__Work to be completed__.
This exercise calls for every line of the data below with the string "bound" in it.

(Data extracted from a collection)
____________________
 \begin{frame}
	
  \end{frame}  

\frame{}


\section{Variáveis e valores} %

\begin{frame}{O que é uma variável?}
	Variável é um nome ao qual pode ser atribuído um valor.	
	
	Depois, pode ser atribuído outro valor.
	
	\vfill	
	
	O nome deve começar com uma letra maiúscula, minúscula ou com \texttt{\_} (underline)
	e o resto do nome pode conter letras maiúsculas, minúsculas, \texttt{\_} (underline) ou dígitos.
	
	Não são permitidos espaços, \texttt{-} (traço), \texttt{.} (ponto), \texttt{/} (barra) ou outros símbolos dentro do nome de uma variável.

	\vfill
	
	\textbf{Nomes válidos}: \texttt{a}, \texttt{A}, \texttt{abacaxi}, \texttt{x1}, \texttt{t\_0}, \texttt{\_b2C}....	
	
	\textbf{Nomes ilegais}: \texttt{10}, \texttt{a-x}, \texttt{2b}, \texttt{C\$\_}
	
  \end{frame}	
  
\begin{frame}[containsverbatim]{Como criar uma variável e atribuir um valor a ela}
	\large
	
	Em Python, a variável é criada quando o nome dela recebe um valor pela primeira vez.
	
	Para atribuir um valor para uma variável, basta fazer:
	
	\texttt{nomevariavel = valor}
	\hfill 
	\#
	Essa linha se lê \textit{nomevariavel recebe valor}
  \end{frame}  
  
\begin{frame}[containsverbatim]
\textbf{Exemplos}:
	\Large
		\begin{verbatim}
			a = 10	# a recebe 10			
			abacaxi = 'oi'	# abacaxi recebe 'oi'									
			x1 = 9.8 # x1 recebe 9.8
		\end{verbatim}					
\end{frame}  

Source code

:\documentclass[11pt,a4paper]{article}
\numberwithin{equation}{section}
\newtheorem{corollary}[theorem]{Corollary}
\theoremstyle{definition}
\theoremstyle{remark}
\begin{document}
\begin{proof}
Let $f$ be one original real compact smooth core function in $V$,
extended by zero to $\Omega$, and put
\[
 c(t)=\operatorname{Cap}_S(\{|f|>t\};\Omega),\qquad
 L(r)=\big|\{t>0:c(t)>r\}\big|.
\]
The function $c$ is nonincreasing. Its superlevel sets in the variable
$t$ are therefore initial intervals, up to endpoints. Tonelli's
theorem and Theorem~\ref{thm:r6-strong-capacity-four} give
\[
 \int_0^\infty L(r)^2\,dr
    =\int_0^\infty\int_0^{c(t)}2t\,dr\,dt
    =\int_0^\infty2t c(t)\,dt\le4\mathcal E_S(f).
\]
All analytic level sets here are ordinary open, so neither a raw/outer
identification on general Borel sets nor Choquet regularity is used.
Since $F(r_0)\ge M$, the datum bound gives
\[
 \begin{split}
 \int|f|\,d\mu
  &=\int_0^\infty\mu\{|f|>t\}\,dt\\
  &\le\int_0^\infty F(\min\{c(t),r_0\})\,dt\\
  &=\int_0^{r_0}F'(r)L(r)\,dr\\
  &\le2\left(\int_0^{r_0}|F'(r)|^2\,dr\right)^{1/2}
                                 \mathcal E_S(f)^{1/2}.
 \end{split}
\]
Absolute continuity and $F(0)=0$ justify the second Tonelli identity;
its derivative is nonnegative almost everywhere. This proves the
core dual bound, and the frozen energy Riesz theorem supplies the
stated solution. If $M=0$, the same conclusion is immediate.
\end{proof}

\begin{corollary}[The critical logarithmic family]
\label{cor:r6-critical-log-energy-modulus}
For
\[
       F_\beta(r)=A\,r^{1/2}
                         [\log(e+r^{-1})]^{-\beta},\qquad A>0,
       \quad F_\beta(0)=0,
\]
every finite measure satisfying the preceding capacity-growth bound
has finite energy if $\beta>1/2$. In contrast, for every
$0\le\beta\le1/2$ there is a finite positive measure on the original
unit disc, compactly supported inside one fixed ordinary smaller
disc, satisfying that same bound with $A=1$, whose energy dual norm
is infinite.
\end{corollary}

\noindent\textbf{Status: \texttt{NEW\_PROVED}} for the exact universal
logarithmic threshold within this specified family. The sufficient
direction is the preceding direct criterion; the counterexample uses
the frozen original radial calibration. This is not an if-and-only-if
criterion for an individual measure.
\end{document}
____________________
__Response for this exercise__.
Since $F(r_0)\ge M$, the datum bound gives
core dual bound, and the frozen energy Riesz theorem supplies the
every finite measure satisfying the preceding capacity-growth bound
disc, satisfying that same bound with $A=1$, whose energy dual norm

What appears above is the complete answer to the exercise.